ARD-Hörspieldatenbank
Originalhörspiel, Ars acustica
Der Korallene Wald
Komposition: Andreas Pichler
Redaktion: Markus Heuger
Regie: Christine Nagel
Die westfälische Dichterin Annette von Droste-Hülshoff (1797-1848) versuchte im Schreiben ihrem unbändigen Freiheitsdrang Ausdruck zu verleihen, da ihr im Leben als unverheiratete, adelige Frau strenge Grenzen auferlegt waren. Während sie ihrem starken Ausdruckswillen Raum gab, rang sie gleichzeitig unter großer Formanstrengung mit der literarischen Tradition. Kühne Metaphern, drastische Naturbeschreibungen, Antithetik und Ambivalenz, Mehrdeutigkeit und Offenheit sind die Spezifika ihres Schreibens, die ihre Texte ausgesprochen modern wirken lassen. Ausgangspunkt des Hörspiels ist die Schreibsituation der Droste während der Genese des literarischen Textes: Die in der historischkritischen Werkausgabe minutiös transkribierten Formulierungsvarianten liegen im Manuskript als vielfach übereinander geschriebene Schichten vor: Um die für Annette von Droste-Hülshoff typische Arbeitsweise der oft unter Mühen hervorgebrachten Textstufen nachzubilden, werden die einzelnen Formulierungsvarianten in einer Art Collage nebeneinander und übereinander gelegt.
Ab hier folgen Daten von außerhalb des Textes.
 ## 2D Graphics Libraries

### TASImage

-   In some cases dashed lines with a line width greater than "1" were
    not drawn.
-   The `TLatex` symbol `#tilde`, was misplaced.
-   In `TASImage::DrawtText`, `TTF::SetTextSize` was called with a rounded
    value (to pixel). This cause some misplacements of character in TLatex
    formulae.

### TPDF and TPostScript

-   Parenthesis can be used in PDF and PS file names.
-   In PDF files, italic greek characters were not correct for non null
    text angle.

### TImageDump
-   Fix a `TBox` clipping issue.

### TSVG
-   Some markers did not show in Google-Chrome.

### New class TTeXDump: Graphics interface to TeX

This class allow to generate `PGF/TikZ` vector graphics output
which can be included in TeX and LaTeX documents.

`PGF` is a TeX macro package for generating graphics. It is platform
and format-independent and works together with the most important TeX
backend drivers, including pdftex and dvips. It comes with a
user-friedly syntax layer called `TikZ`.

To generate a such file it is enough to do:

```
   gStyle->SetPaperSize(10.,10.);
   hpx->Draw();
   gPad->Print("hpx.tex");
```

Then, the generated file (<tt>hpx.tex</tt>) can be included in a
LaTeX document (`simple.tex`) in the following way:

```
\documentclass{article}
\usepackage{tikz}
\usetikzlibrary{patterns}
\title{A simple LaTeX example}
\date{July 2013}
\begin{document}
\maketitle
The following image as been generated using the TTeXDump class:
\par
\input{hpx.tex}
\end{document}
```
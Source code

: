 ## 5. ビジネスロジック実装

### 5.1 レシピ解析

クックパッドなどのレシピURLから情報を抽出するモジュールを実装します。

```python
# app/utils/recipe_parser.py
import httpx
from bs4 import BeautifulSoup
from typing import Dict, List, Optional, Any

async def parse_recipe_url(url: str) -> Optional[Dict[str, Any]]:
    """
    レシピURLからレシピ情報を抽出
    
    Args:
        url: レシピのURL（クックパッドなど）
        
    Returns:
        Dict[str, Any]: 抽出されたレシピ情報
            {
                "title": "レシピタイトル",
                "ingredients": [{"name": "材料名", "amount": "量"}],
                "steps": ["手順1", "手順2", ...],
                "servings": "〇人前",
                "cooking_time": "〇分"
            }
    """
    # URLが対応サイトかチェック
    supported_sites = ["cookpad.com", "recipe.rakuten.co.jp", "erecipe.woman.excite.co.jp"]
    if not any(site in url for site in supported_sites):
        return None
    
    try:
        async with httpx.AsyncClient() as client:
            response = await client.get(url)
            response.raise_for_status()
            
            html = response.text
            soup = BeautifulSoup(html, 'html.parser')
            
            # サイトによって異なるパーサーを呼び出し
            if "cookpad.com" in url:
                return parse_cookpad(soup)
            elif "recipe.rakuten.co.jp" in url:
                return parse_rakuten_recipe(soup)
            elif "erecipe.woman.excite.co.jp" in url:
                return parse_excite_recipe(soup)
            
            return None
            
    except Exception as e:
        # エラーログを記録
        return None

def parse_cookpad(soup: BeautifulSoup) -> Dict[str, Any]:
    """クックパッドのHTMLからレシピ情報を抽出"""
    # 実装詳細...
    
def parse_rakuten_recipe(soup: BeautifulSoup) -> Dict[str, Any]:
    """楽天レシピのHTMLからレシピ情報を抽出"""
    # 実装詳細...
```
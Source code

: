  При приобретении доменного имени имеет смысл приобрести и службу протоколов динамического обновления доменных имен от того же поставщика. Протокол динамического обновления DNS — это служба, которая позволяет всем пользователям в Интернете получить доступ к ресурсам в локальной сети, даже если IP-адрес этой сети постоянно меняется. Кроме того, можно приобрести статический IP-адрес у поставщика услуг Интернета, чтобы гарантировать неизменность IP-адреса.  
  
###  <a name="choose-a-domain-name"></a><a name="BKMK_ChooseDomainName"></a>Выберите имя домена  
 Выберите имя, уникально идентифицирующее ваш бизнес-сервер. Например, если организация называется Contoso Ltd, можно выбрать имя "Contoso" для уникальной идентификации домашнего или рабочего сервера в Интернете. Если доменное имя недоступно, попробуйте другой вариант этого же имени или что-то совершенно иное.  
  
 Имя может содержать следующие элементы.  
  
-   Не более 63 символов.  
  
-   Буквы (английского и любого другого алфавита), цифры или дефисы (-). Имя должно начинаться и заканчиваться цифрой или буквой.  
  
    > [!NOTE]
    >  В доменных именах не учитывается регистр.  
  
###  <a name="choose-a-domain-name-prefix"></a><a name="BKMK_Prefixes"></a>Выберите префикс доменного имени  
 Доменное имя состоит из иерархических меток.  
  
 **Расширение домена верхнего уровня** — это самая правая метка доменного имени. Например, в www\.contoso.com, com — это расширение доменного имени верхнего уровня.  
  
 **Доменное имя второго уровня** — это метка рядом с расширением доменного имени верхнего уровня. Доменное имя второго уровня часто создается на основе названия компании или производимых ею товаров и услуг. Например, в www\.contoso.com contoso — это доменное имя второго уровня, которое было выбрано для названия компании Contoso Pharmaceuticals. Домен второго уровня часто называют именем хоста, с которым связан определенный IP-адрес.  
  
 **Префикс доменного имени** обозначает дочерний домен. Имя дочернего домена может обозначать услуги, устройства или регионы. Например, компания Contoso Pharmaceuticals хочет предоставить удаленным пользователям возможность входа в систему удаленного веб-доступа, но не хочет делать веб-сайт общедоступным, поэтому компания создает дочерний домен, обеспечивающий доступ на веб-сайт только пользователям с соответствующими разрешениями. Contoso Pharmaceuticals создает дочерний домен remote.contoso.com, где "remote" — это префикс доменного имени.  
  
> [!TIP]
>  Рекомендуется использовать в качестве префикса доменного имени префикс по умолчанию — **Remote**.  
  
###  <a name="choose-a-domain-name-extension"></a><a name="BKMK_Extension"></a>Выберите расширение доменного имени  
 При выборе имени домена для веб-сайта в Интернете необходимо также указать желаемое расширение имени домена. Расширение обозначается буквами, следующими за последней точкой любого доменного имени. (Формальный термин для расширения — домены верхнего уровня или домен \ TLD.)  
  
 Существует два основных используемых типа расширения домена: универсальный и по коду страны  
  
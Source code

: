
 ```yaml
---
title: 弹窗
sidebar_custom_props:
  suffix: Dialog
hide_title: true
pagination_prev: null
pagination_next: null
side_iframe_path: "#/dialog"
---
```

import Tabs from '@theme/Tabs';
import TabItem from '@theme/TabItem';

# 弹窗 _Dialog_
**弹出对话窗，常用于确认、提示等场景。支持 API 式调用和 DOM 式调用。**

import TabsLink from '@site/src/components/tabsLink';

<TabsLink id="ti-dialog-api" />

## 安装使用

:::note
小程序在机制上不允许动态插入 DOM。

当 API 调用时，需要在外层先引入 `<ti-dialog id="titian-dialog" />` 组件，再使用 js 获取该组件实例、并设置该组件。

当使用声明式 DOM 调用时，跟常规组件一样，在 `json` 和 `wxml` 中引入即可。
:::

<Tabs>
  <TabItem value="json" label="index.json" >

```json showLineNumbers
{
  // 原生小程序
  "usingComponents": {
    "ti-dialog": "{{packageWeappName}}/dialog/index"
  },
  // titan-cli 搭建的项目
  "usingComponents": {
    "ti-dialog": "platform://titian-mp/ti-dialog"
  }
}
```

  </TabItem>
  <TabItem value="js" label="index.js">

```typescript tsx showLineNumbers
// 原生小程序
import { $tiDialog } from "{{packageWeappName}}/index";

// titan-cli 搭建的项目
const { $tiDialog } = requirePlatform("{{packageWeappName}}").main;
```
Das Tasten nach einer Formulierung, das Abwägen, die Selbstkorrektur und oftmals auch die Rückverbesserung, also die Wiederaufnahme einer schon verworfenen Zeile kann als Gespräch der Autorin mit sich selbst gedacht werden. Diesen Denkprozess während des Schreibens zeichnet das Hörstück nach, wobei es weniger um die ausnahmslos korrekte Wiedergabe der in der Werkausgabe verzeichneten Textstufen geht, als um die Nachahmung der dichterischen Verfahrensweise. Hörbar gemacht wird der Moment des „Sich-Veräußerns“ beim Dichten, ein sehr intimer und fragiler Moment, der sich im diffusen Entstehungsprozess kaum als bewusster Zustand fassen lässt. Die Autorenstimme der Annette von Droste-Hülshoff mischt sich ein, die der Autorin Ruth Johanna Benrath tritt hinzu, die Schreibsituation wird benannt – ein Chor von Stimmen entsteht aus Sprache – vom Laut zum Wort zur Zeile – kein Singen, sondern ein Stimmen-Gewebe, das ein Gedankenfeld im akustischen Raum abbildet.